Il est nécessaire de faire preuve d’un grand discernement dont manque naturellement tout apprenti. C’est pour cela que dans les initiations traditionnelles, l’apprenti n’a pas le droit de s’exprimer. Le symbole est puissant, l’exercice édifiant pour celui qui le traverse. Il doit entendre tous les points de vue, mais pour l’instant, le groupe n’a pas besoin du sien, en tout cas tant qu’il n’aura pas trouvé la position correcte, engagé un travail sérieux sur lui qui lui donne accès à une position dans laquelle le groupe l’autorise à s’exprimer.
Les groupes humains mettent en commun une part de l’énergie individuelle de chacun de leurs membres. C’est une sorte de cotisation éthérique. Cette énergie est animée par cette mise en partage et plus il y a d’individus raccordés ou plus leur lien est puissant et plus cette énergie est importante et influente sur eux et autour d’eux. Elle n’agit pas directement contre leur gré mais renforce leurs convictions et les fédère entre eux. Ce sont des égrégores, Eliphas Lévi décrit ce qu’ils sont ainsi que le monde d’illusions et de mirages qui les caractérise.
Les groupes menés par des personnalités fortes créent de fait des égrégores qui se nourrissent de cette énergie et ne souhaitent que s’étendre et durer.
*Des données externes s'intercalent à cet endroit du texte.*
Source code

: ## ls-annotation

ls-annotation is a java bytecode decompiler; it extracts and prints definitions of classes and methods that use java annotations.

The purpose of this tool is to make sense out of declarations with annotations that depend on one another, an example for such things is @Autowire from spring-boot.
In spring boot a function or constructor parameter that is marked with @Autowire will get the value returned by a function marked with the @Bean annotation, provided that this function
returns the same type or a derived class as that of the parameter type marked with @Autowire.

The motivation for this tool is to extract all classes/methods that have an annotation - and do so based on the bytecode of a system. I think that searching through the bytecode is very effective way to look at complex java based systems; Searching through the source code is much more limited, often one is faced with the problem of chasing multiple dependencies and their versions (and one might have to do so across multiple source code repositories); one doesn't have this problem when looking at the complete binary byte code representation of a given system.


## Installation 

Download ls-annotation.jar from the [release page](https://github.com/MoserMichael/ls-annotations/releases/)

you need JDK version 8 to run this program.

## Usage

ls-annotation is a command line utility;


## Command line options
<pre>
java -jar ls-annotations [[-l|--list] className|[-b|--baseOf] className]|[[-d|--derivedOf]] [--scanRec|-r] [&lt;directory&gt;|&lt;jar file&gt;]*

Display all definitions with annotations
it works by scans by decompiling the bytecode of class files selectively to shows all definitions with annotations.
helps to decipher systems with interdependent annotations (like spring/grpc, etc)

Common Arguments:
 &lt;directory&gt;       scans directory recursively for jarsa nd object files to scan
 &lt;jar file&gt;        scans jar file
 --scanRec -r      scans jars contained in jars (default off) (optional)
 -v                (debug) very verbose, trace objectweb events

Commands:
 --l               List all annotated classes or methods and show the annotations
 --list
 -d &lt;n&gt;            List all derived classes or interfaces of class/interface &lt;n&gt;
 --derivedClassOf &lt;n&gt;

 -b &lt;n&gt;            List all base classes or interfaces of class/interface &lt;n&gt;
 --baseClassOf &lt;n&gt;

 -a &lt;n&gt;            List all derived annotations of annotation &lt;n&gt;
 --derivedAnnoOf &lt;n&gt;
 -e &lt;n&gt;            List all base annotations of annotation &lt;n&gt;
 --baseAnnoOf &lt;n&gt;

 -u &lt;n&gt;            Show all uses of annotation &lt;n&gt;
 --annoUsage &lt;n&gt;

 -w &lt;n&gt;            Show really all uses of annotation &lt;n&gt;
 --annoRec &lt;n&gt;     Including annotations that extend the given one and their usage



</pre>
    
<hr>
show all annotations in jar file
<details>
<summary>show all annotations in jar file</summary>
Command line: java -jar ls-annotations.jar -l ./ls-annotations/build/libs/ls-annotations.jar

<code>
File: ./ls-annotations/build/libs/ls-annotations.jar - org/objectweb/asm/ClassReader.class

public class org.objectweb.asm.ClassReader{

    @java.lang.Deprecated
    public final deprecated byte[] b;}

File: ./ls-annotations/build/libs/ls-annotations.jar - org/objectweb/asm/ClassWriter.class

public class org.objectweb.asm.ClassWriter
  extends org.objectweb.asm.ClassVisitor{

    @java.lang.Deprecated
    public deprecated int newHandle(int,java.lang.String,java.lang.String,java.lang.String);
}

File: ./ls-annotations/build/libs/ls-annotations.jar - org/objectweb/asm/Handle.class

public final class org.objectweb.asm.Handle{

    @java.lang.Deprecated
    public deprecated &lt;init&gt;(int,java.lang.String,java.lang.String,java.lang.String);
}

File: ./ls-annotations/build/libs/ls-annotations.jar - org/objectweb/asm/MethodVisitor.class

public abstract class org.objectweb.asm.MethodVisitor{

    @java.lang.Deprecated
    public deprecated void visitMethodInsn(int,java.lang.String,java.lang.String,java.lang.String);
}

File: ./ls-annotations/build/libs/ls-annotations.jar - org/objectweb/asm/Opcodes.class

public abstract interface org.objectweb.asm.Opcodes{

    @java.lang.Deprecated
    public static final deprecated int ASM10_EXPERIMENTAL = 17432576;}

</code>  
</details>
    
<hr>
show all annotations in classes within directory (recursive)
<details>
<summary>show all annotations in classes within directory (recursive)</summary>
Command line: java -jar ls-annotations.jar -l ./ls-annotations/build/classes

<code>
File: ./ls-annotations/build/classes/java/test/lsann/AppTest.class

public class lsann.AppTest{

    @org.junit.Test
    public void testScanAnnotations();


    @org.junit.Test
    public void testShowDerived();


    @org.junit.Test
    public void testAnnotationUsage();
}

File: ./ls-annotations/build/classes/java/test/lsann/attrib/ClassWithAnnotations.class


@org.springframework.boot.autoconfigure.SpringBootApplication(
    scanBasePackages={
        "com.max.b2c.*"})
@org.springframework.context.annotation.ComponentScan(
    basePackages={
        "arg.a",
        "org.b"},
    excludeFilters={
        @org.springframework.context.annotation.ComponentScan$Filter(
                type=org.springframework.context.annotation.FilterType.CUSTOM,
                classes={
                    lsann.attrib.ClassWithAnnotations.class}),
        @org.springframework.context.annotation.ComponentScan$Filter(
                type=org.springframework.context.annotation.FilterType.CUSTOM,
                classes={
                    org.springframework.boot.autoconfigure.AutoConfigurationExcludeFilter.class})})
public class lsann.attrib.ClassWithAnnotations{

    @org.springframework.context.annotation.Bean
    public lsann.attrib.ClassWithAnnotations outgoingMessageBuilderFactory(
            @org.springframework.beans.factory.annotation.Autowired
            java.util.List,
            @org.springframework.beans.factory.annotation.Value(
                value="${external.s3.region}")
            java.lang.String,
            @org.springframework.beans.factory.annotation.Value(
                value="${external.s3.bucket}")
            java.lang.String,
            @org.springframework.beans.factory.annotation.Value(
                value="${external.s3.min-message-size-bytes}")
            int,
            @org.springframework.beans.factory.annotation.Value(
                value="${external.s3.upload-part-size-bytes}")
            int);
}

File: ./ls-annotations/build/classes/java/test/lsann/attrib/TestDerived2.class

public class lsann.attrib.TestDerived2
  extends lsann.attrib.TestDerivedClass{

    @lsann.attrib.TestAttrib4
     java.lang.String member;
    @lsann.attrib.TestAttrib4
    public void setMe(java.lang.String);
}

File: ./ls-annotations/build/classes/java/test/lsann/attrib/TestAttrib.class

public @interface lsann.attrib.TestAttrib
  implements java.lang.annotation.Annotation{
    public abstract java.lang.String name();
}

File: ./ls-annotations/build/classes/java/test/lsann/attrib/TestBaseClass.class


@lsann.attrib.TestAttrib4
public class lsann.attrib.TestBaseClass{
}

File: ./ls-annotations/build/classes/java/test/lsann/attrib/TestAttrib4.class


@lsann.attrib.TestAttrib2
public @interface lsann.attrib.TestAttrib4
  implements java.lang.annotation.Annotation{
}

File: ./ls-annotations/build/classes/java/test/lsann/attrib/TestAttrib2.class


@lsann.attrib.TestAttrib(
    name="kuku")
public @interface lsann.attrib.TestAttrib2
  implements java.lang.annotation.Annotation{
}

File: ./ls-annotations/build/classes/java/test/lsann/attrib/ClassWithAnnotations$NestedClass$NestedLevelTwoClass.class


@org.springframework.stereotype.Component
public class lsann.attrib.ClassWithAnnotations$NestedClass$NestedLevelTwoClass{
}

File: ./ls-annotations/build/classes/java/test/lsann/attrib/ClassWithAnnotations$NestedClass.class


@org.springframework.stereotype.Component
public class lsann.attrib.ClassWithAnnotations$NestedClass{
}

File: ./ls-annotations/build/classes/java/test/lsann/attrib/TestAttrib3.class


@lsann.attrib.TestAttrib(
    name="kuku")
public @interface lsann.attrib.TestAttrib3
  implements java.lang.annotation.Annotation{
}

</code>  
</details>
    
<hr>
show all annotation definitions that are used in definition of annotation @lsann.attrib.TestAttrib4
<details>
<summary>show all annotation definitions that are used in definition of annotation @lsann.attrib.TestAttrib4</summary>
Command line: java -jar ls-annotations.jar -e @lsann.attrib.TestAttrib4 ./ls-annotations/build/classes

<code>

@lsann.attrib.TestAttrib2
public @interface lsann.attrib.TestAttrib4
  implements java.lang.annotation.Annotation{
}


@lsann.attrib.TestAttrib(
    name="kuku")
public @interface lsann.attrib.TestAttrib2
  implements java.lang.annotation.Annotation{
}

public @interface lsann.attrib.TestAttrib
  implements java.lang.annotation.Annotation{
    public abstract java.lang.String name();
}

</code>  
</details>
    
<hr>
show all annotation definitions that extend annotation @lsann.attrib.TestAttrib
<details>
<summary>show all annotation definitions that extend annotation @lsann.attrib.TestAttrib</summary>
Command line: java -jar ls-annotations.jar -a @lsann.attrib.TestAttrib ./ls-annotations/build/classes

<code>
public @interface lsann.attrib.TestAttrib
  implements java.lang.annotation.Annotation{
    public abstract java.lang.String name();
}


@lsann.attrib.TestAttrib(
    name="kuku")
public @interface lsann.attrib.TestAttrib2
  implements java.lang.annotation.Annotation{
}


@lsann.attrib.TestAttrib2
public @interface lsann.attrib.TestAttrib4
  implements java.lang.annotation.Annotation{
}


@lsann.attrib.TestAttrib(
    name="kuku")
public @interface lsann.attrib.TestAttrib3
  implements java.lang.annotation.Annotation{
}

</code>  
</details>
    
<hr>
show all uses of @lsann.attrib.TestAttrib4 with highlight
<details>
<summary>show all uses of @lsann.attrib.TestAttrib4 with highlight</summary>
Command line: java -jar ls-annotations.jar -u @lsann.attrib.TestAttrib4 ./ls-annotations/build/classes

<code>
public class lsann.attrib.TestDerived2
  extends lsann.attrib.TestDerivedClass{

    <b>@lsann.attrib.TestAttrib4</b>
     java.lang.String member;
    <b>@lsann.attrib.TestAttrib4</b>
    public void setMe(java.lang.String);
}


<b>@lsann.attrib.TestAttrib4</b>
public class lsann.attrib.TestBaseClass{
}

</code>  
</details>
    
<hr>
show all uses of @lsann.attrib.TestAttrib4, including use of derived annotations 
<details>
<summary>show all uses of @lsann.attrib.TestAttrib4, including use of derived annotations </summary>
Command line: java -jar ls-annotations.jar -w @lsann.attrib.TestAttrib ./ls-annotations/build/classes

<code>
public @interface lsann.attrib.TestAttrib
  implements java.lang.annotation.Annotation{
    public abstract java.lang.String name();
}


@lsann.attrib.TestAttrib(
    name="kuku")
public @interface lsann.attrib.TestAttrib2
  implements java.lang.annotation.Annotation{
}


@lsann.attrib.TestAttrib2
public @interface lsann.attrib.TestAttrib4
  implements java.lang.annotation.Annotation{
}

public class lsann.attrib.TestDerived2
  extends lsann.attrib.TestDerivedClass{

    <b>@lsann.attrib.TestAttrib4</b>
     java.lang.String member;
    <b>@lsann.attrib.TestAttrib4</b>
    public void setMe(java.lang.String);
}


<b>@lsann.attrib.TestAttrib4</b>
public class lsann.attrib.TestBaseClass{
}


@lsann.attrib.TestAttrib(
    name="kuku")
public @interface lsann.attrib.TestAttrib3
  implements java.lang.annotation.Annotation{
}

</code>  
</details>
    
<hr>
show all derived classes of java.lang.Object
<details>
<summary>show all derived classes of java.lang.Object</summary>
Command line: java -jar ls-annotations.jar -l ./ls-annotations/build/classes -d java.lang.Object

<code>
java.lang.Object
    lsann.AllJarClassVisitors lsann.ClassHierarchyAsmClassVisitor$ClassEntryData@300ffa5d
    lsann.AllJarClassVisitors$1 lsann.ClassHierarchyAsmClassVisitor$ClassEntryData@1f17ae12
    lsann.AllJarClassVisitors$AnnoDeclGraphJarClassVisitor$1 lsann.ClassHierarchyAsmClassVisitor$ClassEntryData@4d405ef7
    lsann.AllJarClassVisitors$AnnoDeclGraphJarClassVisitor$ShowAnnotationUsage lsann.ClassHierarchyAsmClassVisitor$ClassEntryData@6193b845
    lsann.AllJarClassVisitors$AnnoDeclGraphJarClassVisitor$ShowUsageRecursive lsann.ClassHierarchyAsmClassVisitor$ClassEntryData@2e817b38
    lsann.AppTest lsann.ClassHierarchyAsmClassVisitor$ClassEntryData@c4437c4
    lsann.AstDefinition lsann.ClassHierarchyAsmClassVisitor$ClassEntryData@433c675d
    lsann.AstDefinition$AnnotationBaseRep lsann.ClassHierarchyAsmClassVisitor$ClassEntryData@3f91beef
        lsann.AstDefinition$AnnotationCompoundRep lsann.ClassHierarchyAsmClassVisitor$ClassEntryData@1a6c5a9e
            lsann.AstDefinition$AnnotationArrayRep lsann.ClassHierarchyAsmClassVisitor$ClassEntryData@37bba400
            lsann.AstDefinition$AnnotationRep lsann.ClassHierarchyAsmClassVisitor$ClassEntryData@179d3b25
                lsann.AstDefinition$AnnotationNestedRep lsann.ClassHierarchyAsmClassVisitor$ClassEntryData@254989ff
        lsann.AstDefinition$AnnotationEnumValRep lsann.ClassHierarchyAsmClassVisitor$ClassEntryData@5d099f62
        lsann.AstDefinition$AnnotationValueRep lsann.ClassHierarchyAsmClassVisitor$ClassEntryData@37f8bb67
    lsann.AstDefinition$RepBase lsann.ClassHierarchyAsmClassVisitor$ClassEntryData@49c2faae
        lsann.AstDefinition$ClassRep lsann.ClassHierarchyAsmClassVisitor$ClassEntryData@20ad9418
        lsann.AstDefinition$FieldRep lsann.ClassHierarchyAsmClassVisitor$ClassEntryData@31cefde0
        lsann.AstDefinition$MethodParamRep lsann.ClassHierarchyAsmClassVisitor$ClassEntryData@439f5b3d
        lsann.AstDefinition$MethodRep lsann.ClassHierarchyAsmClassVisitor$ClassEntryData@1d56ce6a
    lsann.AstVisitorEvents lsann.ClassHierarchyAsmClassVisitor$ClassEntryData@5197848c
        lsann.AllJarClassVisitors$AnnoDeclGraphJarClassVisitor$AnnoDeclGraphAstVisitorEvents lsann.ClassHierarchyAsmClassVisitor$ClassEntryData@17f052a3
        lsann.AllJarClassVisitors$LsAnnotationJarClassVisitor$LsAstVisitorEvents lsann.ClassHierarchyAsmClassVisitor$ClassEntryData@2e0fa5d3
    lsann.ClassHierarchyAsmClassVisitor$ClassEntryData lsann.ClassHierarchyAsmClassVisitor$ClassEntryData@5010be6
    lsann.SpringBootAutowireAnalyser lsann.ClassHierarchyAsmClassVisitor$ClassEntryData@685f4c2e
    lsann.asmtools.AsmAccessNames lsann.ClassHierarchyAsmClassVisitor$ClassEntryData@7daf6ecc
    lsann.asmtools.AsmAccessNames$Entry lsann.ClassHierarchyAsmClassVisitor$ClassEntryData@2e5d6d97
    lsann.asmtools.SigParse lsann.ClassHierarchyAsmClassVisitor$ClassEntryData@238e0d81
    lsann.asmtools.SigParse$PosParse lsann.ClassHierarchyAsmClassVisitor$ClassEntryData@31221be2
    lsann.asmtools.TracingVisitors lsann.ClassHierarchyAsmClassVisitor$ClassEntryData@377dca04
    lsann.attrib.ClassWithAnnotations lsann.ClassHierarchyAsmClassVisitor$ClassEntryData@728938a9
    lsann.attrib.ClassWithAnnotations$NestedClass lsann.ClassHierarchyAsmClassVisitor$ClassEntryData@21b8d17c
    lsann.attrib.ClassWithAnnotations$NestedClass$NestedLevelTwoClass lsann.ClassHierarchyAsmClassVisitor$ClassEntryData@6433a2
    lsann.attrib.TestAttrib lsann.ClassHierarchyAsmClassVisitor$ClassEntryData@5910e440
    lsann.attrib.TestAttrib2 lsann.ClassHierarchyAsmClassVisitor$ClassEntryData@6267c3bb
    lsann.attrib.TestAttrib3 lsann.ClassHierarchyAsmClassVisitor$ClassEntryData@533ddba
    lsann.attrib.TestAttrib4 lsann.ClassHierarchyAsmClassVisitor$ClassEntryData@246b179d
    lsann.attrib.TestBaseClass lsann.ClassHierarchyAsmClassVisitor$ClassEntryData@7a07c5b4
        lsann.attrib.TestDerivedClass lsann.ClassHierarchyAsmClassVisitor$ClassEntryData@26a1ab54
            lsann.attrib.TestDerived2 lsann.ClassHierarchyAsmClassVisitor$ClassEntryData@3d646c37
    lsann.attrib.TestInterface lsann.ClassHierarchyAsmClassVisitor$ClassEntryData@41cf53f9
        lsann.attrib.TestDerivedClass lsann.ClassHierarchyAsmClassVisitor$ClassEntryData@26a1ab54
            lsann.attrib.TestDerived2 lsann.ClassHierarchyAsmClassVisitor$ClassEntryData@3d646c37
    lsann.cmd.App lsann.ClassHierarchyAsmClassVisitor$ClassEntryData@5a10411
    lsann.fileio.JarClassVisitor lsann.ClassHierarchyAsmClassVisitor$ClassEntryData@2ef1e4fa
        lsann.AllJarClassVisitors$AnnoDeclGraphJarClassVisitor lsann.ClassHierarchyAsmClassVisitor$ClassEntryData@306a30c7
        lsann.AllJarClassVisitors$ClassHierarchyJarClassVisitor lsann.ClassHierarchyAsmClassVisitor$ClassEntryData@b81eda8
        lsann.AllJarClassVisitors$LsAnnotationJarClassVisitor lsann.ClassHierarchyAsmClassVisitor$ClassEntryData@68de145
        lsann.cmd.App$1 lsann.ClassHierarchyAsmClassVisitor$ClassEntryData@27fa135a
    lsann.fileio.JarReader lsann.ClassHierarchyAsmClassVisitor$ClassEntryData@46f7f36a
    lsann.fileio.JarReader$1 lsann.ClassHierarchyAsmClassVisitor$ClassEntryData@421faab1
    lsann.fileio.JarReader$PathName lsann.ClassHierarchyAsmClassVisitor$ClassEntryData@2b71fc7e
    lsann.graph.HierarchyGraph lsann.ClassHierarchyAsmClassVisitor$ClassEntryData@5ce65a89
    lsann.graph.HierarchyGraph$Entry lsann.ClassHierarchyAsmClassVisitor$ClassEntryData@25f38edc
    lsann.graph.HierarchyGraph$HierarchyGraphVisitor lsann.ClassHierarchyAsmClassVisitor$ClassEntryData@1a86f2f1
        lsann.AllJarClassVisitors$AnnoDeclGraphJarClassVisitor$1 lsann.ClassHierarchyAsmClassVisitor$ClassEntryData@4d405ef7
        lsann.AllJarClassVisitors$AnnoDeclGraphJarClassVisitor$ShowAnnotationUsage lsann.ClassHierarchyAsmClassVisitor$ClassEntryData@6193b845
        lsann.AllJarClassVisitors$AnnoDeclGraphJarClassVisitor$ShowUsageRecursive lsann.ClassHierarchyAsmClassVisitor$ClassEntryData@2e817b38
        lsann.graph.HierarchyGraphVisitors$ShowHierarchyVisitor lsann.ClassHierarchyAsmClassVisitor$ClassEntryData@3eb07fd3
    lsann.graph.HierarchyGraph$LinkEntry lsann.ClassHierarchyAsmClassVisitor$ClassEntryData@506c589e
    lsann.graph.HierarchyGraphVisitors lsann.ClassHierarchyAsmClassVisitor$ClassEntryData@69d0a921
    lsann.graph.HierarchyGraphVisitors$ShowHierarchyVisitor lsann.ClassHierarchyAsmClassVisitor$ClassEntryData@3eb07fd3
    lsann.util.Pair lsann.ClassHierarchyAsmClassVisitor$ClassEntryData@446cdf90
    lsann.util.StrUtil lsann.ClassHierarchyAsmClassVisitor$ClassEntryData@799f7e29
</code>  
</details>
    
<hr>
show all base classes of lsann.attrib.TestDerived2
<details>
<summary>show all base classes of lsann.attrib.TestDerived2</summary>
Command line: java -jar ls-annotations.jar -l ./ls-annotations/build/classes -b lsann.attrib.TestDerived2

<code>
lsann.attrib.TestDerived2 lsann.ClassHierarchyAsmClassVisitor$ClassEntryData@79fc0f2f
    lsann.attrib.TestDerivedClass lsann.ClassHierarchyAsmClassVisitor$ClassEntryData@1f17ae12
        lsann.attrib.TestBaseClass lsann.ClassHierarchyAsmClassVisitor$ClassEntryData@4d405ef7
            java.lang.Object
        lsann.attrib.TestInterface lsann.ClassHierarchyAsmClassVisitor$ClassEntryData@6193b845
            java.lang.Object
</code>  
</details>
Des individus mal intentionnés peuvent utiliser cette technique pour vivre aux crochets de leurs « disciples » qu’ils maintiennent dans la dépendance. Seul le discernement permet de s’en protéger. Ils sont un piège auquel chacun doit être confronté dans son chemin. Il est difficile de s’en émanciper car l’égrégore qu’ils entretiennent sait donner des « sucreries » pour garder les humains dépendants de son influence. Les partis politiques fonctionnent sur ce modèle avec souvent la vocation exclusive d’accéder au pouvoir. Par eux-même, les égrégores sont neutres, ce sont des outils. (Ce n'est pas faute du marteau si on se tape sur les doigts).
Pierre est sous l’influence de l’égrégore de la secte bouddhiste à laquelle appartient Thundup son précepteur en spiritualité. Dans sa cellule, c’est à cet égrégore qu’il se lie et c’est par lui qu’il contacte les souvenirs de ce qu’ils ont vécu et les connaissances qu’il expérimente. Il se produit un échange gagnant-gagnant, plus Pierre se dégage de ses entraves mentales et affectives, plus il nourrit l’égrégore qui en retour lui donne accès à des domaines plus étendus de connaissances et de sensations.
La position dans la cellule tient Pierre à l’écart de la tourmente d’images et d’informations qui nous assaillent dans notre monde moderne. Son accès au silence est privilégié par l’absence de sollicitation de ses sens par le monde extérieur. Plus personne n’est là pour contempler le rayonnement de son ego et de sa « réussite », il n’est donc plus besoin de le nourrir. Plus personne ne l’observe aussi assez vite il n’est plus nécessaire de mentir pour donner une image désirable de lui aux autres. Il fait face à sa véritable humanité en se libérant de ses tripatouillages. Ce qu’il va in fine découvrir de lui, sur lui, est tellement plus beau que tout ce qu’il a pu inventer. Sa propre compagnie lui devient agréable. Comme tous ceux qui ont expérimenté la méditation, il y consacre le plus de temps possible dans sa vie, à la rencontre de son être intérieur. La meilleure fréquentation possible et la plus utile.